Admittedly, Savoie’s dream was small at first. All he wanted to do was win one NHRA PSM race and he would figure his racing career and comeback was complete.

“My goal was only to win one (race),” Savoie said. “My dream never was ever, ever, even last year, to win a championship. It was just to come out here and compete, beat up on people, try to be the best.”

But when he finally earned that first win in 2014, he decided to go for another.

And another. And yet another, to the point where he won six races in the last three seasons, including three in 2015 and two this season.

savoie-on-bike

Next to his new championship, Savoie’s biggest career win came at last year’s U.S. Nationals -- the biggest race of the season in NHRA.

And he did it a week after a gator bit three fingers on his right hand -- the one he uses to control the accelerator on his bike -- a mishap that Savoie casually called “nothing.”

Then, seemingly out of nowhere, the driver/owner of the White Alligator Racking Suzuki roared through the PSM ranks this season and ultimately toppled multi-champions Andrew Hines and Eddie Krawiec to become the 2016 champion.
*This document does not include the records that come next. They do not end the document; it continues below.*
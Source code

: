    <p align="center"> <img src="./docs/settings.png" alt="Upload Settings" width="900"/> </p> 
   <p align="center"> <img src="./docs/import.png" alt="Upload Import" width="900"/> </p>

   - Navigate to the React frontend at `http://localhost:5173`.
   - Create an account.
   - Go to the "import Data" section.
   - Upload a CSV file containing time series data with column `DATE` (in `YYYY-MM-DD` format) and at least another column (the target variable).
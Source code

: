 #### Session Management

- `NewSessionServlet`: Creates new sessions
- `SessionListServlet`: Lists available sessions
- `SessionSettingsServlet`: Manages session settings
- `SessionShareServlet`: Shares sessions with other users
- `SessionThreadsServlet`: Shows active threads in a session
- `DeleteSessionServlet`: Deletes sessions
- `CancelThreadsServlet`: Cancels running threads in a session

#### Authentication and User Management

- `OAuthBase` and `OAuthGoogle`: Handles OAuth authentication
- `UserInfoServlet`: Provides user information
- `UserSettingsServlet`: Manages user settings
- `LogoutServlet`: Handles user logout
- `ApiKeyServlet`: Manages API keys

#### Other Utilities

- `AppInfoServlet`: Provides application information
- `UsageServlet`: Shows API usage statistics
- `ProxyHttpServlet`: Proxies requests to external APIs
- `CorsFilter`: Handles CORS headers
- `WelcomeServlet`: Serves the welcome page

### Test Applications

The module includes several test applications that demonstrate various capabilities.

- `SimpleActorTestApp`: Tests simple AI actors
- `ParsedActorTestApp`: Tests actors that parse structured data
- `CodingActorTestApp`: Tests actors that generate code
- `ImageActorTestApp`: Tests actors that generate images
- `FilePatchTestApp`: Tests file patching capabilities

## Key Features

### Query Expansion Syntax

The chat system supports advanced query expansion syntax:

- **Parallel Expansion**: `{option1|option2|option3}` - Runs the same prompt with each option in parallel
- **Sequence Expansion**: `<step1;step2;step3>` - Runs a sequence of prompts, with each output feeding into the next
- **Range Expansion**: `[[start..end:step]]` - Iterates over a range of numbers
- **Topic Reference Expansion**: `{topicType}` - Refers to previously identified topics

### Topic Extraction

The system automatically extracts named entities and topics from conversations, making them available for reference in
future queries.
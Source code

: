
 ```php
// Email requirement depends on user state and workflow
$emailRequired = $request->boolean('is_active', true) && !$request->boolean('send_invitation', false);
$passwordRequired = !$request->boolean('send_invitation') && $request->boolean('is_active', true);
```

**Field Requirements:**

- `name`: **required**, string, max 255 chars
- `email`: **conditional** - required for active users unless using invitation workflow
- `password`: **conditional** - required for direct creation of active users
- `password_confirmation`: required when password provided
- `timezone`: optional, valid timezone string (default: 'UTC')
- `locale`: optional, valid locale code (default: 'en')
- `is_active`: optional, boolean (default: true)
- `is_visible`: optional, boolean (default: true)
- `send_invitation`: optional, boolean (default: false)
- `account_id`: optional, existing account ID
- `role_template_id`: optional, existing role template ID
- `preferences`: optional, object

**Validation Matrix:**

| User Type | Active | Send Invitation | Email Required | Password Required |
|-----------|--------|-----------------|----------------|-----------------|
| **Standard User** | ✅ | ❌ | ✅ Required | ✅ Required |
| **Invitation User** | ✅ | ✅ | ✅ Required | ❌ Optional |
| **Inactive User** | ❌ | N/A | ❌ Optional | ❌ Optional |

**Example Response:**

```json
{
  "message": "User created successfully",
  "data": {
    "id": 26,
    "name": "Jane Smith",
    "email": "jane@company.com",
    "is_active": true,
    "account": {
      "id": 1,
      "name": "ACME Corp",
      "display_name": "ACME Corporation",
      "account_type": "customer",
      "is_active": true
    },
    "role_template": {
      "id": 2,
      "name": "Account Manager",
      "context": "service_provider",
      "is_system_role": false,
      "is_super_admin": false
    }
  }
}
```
To think that Savoie did what he did at an age when most drag racers have either retired or are closing in on it, he’s seemingly just getting started. And if any of his fellow competitors think Savoie is a pushover because of his age, he’ll quickly show them up on the dragstrip.

Frankly, the nips and bites he’s suffered at the hands of some of his gators is nothing compared to his own competitive bite against his fellow competitors on two wheels.

And even though he has the trophy and the winner’s check that says he truly is the 2016 NHRA Pro Stock Motorcycle champion, Savoie still is having a hard time believing it himself.

“Reality is just setting in,” he said. “I mean, everything happened so fast that it only takes a few days, but if you think about all the events, the way it turned out, there’s a lot of things to talk about.

“It’s just amazing, man, that this could possibly happen. God has blessed me in so many ways. It’s an amazing thing.”

Savoie is one of the nicest and most humble and soft-spoken racers in the NHRA, thankful for all that he’s achieved in his life and is never one to take anything for granted.

savoie wins indy

“I appreciate all you guys (media), all the fans, my people in Louisiana,” he said. “Don’t ever think that Jerry Savoie doesn’t take it to heart about the way people feel, what they say, the way he treats people.

“Drag racing is in my blood and it’s in my heart. We all one big family. I love everybody.”

And after this championship season, there’s a lot more fans that love Savoie in return.

Why, it wouldn’t be a surprise if even his gators down in Cut Off, Louisiana (yes, that’s really his hometown’s name) show him more respect fitting of a champion by not trying to bite or nip him as much because now they know that when he climbs on his two-wheeler, he can bite back!